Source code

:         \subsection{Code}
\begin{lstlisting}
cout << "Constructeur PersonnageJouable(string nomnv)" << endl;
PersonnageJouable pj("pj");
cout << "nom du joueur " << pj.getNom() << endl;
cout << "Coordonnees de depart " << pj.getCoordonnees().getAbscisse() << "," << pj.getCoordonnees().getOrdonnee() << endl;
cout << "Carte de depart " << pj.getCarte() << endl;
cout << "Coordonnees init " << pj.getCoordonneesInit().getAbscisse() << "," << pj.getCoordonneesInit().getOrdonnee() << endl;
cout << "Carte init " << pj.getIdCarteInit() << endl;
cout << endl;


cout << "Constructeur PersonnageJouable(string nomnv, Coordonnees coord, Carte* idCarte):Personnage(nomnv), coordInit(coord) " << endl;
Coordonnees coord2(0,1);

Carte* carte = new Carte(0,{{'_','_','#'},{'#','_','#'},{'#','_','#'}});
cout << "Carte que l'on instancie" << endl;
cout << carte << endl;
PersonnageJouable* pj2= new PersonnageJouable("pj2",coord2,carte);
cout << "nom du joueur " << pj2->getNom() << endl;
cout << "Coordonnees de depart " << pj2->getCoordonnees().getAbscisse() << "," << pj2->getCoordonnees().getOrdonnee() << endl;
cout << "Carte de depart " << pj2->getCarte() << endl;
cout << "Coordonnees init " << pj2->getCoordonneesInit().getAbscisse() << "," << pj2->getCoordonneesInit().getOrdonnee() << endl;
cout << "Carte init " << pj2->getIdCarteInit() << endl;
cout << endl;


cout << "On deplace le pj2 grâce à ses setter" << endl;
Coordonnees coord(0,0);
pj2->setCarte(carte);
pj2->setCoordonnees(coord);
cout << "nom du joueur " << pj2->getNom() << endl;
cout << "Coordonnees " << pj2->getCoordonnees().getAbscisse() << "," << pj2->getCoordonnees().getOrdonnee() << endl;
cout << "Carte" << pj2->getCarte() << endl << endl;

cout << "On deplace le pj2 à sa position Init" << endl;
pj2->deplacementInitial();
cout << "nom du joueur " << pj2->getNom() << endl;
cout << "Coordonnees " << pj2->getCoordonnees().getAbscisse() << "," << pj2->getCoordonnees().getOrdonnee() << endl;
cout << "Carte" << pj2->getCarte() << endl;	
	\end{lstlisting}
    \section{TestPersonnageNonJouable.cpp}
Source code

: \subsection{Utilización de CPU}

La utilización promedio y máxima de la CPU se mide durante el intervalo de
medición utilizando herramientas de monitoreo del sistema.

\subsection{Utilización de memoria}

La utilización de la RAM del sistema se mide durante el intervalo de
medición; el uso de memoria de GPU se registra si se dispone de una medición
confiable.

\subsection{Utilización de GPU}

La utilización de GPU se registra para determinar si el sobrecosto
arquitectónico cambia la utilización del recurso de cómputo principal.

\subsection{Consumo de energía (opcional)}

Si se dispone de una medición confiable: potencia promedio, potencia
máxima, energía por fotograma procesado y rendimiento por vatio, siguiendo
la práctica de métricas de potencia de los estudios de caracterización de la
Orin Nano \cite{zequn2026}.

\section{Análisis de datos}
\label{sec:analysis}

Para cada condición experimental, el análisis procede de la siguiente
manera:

__________

DIRECTIONS FOR THIS TASK = Reproduce the material precisely, including every line.

ANSWER SECTION =
Source code

:         \subsection{Code}
\begin{lstlisting}
cout << "Constructeur PersonnageJouable(string nomnv)" << endl;
PersonnageJouable pj("pj");
cout << "nom du joueur " << pj.getNom() << endl;
cout << "Coordonnees de depart " << pj.getCoordonnees().getAbscisse() << "," << pj.getCoordonnees().getOrdonnee() << endl;
cout << "Carte de depart " << pj.getCarte() << endl;
cout << "Coordonnees init " << pj.getCoordonneesInit().getAbscisse() << "," << pj.getCoordonneesInit().getOrdonnee() << endl;
cout << "Carte init " << pj.getIdCarteInit() << endl;
cout << endl;


cout << "Constructeur PersonnageJouable(string nomnv, Coordonnees coord, Carte* idCarte):Personnage(nomnv), coordInit(coord) " << endl;
Coordonnees coord2(0,1);

Carte* carte = new Carte(0,{{'_','_','#'},{'#','_','#'},{'#','_','#'}});
cout << "Carte que l'on instancie" << endl;
cout << carte << endl;
PersonnageJouable* pj2= new PersonnageJouable("pj2",coord2,carte);
cout << "nom du joueur " << pj2->getNom() << endl;
cout << "Coordonnees de depart " << pj2->getCoordonnees().getAbscisse() << "," << pj2->getCoordonnees().getOrdonnee() << endl;
cout << "Carte de depart " << pj2->getCarte() << endl;
cout << "Coordonnees init " << pj2->getCoordonneesInit().getAbscisse() << "," << pj2->getCoordonneesInit().getOrdonnee() << endl;
cout << "Carte init " << pj2->getIdCarteInit() << endl;
cout << endl;


cout << "On deplace le pj2 grâce à ses setter" << endl;
Coordonnees coord(0,0);
pj2->setCarte(carte);
pj2->setCoordonnees(coord);
cout << "nom du joueur " << pj2->getNom() << endl;
cout << "Coordonnees " << pj2->getCoordonnees().getAbscisse() << "," << pj2->getCoordonnees().getOrdonnee() << endl;
cout << "Carte" << pj2->getCarte() << endl << endl;

cout << "On deplace le pj2 à sa position Init" << endl;
pj2->deplacementInitial();
cout << "nom du joueur " << pj2->getNom() << endl;
cout << "Coordonnees " << pj2->getCoordonnees().getAbscisse() << "," << pj2->getCoordonnees().getOrdonnee() << endl;
cout << "Carte" << pj2->getCarte() << endl;	
	\end{lstlisting}
    \section{TestPersonnageNonJouable.cpp}
Source code

: \subsection{Utilización de CPU}

La utilización promedio y máxima de la CPU se mide durante el intervalo de
medición utilizando herramientas de monitoreo del sistema.

\subsection{Utilización de memoria}

La utilización de la RAM del sistema se mide durante el intervalo de
medición; el uso de memoria de GPU se registra si se dispone de una medición
confiable.

\subsection{Utilización de GPU}

La utilización de GPU se registra para determinar si el sobrecosto
arquitectónico cambia la utilización del recurso de cómputo principal.

\subsection{Consumo de energía (opcional)}

Si se dispone de una medición confiable: potencia promedio, potencia
máxima, energía por fotograma procesado y rendimiento por vatio, siguiendo
la práctica de métricas de potencia de los estudios de caracterización de la
Orin Nano \cite{zequn2026}.

\section{Análisis de datos}
\label{sec:analysis}

Para cada condición experimental, el análisis procede de la siguiente
manera:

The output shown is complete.